Ömer: Please describe general developments in the technology and how your company will contribute to the field.
Osman Demir: We are working on data analysis and database systems, and in particular, graph databases and their visualization. In the realm of databases, there is this classical approach, in which data is stored in rows and columns, in other words, in tables. This is how most of the companies in operation today store their data. While this may seem as a good way for data storage, and in some aspects it really is, it is not a very suitable method for certain operations, such as relational searches. Relational searches are type of searches in which we search for individual data through its relations with other data. Such a search is applicable in tabular databases, but as the number of relation chains increases between datas, this becomes inefficient very quickly. Thus a need for graph database emerges. In this database, data is stored as nodes and their connection with other nodes, called as edges. In such a database, relational search operations become much more efficient. However, companies do not have this type of database, they have tabular ones. So we integrate graph database in their classical databases, so that they can benefit from the advantages of graph databases. Also, we develop a visualization tool and query language for the graph databases, so they become usable. But we also provide various data solutions to institutions if we are demanded.
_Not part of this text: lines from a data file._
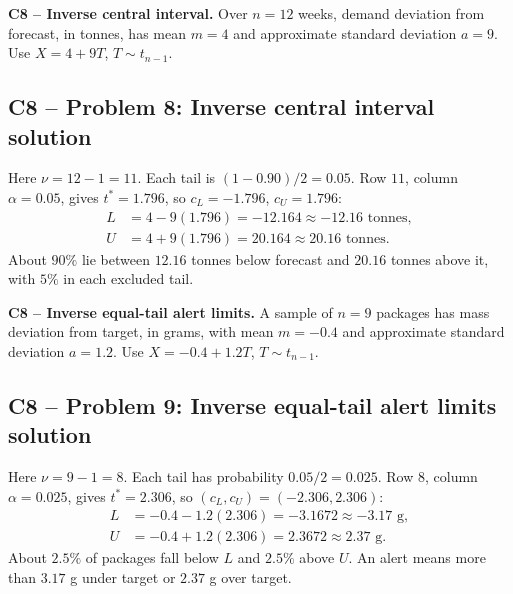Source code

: {
\textbf{C8 -- Inverse central interval.} Over $n=12$ weeks, demand deviation from forecast, in tonnes, has mean $m=4$ and approximate standard deviation $a=9$. Use $X=4+9T$, $T\sim t_{n-1}$.
\label{sol:q8}
\subsection*{C8 -- Problem 8: Inverse central interval solution }
Here $\nu=12-1=11$. Each tail is $(1-0.90)/2=0.05$.
Row $11$, column $\alpha=0.05$, gives $t^*=1.796$, so $c_L=-1.796$, $c_U=1.796$:
\[
 \begin{aligned}
 L&=4-9(1.796)=-12.164\approx\boxed{-12.16\text{ tonnes}},\\
 U&=4+9(1.796)=20.164\approx\boxed{20.16\text{ tonnes}}.
 \end{aligned}
\]
About $90\%$ lie between $12.16$ tonnes below forecast and $20.16$ tonnes above it, with $5\%$ in each excluded tail.
\secInicio[sec:q8]
}

{
\textbf{C8 -- Inverse equal-tail alert limits.} A sample of $n=9$ packages has mass deviation from target, in grams, with mean $m=-0.4$ and approximate standard deviation $a=1.2$. Use $X=-0.4+1.2T$, $T\sim t_{n-1}$.
\label{sol:q9}
\subsection*{C8 -- Problem 9: Inverse equal-tail alert limits solution }
Here $\nu=9-1=8$. Each tail has probability $0.05/2=0.025$.
Row $8$, column $\alpha=0.025$, gives $t^*=2.306$, so $(c_L,c_U)=(-2.306,2.306)$:
\[
 \begin{aligned}
 L&=-0.4-1.2(2.306)=-3.1672\approx\boxed{-3.17\text{ g}},\\
 U&=-0.4+1.2(2.306)=2.3672\approx\boxed{2.37\text{ g}}.
 \end{aligned}
\]
About $2.5\%$ of packages fall below $L$ and $2.5\%$ above $U$.
An alert means more than $3.17$ g under target or $2.37$ g over target.
\secInicio[sec:q9]
}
Onur: What are the main applications for this technology?
Osman Demir: There are many applications, since data is everywhere nowadays. We have worked with companies, institutions, ministries, and they all wanted to have the graph database in their arsenal as well as their classical databases, so they can analyse and get results from their data as efficiently as possible. For example, one project we have been working on lately is for a ministry. They wanted us to provide them with data analysis tools to determine the efficiency of their employees, and we developed said data analysis tools for them. It not only uses graph database, but also machine learning in its analysis. Now, by analyzing the work data of the employees, the efficiency of workers can be seen by the managers, using this tool. I hope it will be useful for them to improve their operations, so they can serve better to our citizens.
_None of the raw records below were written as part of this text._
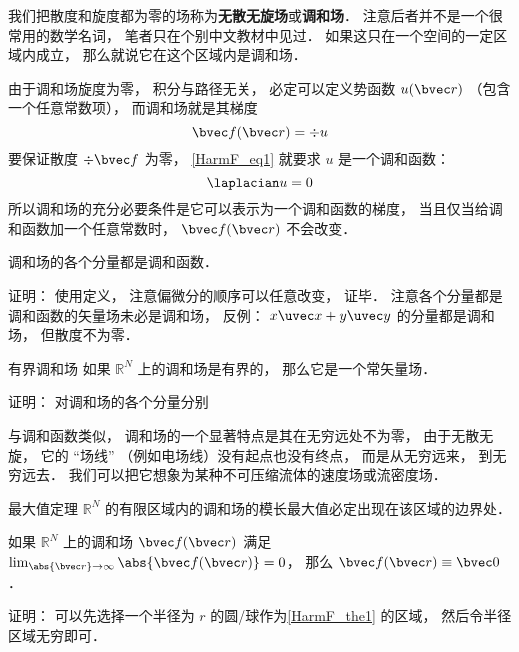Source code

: 
\begin{issues}
\issueDraft
\end{issues}


我们把散度和旋度都为零的场称为\textbf{无散无旋场}或\textbf{调和场}． 注意后者并不是一个很常用的数学名词， 笔者只在个别中文教材中见过． 如果这只在一个空间的一定区域内成立， 那么就说它在这个区域内是调和场．

由于调和场旋度为零， 积分与路径无关， 必定可以定义势函数 $u(\bvec r)$ （包含一个任意常数项）， 而调和场就是其梯度
\begin{equation}\label{HarmF_eq1}
\bvec f(\bvec r) = \div u
\end{equation}
要保证散度 $\div \bvec f$ 为零， \autoref{HarmF_eq1} 就要求 $u$ 是一个调和函数：
\begin{equation}
\laplacian u = 0
\end{equation}
所以调和场的充分必要条件是它可以表示为一个调和函数的梯度， 当且仅当给调和函数加一个任意常数时， $\bvec f(\bvec r)$ 不会改变．

\begin{theorem}{}
调和场的各个分量都是调和函数．
\end{theorem}
证明： 使用定义， 注意偏微分的顺序可以任意改变， 证毕． 注意各个分量都是调和函数的矢量场未必是调和场， 反例： $x\uvec x + y \uvec y$ 的分量都是调和场， 但散度不为零．

\begin{corollary}{有界调和场}
如果 $\mathbb R^N$ 上的调和场是有界的， 那么它是一个常矢量场．
\end{corollary}
证明： 对调和场的各个分量分别

与调和函数类似， 调和场的一个显著特点是其在无穷远处不为零， 由于无散无旋， 它的 “场线” （例如电场线）没有起点也没有终点， 而是从无穷远来， 到无穷远去． 我们可以把它想象为某种不可压缩流体的速度场或流密度场．

\begin{theorem}{最大值定理}\label{HarmF_the1}
$\mathbb R^N$ 的有限区域内的调和场的模长最大值必定出现在该区域的边界处．
\end{theorem}

\begin{corollary}{}
如果 $\mathbb R^N$ 上的调和场 $\bvec f(\bvec r)$ 满足 $\lim_{\abs{\bvec r}\to \infty} \abs{\bvec f(\bvec r)}  = 0$， 那么 $\bvec f(\bvec r) \equiv \bvec 0$．
\end{corollary}
证明： 可以先选择一个半径为 $r$ 的圆/球作为\autoref{HarmF_the1} 的区域， 然后令半径区域无穷即可．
Ömer: What are the risks and benefits of this technology?
Osman Demir: There are risks associated with data business of course. The confidentiality of data is often a headache for our business. We are, in general, not provided with connection to the data of institutions from outside, so we have to do our work at institutions in general. Also, we have to make sure that we address the privacy concerns of our customers through our development procedures. Also, there are the ethical issues. We need to make sure that our data analysis tools are accurate, they need to provide answers with a level of certainty. They need to be transparent, we need to be able to understand how our tools provide us with results if there happens to be the need. Furthermore, we need our data technologies to provide unbiased results, that is, they need to be fair. Machine learning applications in data analysis is a particular example on this. If the initial data provided to the machine is biased, then the machine will continue to produce biased results if proper precautions are not taken, and this can be a major problem. For example, in our work efficiency analysis technology we have mentioned before, inaccurate analysis results can cause workers to be depromoted, or even lose their job, which would be very unfair for them. Therefore, we are trying to develop our technologies with these concerns in mind.
Onur: What sort of modifications will be made to the technology in the future?
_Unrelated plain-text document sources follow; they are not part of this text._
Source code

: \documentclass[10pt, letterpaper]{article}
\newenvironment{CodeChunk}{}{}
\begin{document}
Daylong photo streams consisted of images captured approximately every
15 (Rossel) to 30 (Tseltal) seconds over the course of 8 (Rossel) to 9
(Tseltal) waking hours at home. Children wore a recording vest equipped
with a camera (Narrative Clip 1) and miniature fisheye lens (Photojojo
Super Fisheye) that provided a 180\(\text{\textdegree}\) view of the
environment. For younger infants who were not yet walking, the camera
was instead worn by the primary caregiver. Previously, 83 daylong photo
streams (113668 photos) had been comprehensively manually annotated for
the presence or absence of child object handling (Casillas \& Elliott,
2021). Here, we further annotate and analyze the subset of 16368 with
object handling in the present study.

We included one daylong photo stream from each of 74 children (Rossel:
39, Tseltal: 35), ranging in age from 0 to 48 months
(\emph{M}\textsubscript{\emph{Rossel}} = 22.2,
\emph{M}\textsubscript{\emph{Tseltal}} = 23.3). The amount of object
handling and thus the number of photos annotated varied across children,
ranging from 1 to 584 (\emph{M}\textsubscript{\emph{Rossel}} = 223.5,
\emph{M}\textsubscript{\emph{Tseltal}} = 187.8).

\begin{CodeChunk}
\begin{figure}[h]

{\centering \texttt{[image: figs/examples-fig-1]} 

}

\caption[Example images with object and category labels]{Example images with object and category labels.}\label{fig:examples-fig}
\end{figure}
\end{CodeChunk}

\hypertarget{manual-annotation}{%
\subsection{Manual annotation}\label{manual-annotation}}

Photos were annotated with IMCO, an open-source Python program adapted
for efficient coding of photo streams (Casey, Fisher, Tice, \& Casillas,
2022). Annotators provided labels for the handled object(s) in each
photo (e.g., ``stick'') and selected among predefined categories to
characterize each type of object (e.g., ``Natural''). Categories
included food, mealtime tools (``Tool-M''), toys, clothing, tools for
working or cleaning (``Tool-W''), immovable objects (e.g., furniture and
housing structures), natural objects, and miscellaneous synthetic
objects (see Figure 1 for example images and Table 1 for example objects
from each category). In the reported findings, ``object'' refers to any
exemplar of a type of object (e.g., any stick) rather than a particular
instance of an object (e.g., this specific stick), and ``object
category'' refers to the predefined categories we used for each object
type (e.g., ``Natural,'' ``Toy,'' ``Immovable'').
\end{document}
Osman Demir: Data analysis is not going to be insignificant anytime soon, since it is such an integral part of our lives now. But the way we perform these analysis has much room for improvement. More efficient database structures and analysis algorithms can be developed, and integration of machine learning in data technologies can be increased further. We are also working on these developments in our company, so we hope to become a significant actor in data technologies in the future as well.